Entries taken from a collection
============

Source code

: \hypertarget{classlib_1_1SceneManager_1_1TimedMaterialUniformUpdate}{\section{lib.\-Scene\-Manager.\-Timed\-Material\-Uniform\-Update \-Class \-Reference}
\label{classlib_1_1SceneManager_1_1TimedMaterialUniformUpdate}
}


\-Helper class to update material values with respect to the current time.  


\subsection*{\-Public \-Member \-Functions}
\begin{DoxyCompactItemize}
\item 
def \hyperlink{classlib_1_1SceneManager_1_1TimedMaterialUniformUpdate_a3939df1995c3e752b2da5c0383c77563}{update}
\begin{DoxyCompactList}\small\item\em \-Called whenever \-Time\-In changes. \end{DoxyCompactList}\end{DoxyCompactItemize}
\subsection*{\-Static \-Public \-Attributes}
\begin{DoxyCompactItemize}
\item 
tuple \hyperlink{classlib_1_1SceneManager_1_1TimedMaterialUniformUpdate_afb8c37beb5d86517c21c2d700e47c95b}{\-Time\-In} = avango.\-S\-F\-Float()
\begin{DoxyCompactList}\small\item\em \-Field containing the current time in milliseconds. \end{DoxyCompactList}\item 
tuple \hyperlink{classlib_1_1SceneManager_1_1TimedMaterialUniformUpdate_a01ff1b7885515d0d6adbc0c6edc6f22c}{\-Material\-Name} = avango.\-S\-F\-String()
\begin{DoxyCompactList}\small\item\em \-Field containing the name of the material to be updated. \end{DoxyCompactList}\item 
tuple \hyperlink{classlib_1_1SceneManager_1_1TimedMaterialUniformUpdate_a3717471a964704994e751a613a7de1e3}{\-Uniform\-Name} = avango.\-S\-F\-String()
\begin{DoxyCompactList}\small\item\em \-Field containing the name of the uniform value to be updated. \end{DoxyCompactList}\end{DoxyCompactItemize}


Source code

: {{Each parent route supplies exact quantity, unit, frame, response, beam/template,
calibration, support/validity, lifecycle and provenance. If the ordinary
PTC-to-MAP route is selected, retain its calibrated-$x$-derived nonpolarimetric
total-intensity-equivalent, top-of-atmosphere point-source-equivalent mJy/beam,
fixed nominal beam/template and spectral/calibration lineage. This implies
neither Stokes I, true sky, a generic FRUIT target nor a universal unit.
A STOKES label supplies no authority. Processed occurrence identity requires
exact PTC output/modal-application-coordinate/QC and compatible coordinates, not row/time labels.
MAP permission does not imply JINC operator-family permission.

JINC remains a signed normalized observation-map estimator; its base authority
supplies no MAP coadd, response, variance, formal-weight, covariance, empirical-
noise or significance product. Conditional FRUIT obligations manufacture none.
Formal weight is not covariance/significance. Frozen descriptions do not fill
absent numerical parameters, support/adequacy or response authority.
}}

============

▶ **TASK STATEMENT**: Scan the records for the string "beam" and show every line that contains it.

▶ **ANSWER TO THIS EXERCISE**:
: {{Each parent route supplies exact quantity, unit, frame, response, beam/template,
total-intensity-equivalent, top-of-atmosphere point-source-equivalent mJy/beam,
fixed nominal beam/template and spectral/calibration lineage. This implies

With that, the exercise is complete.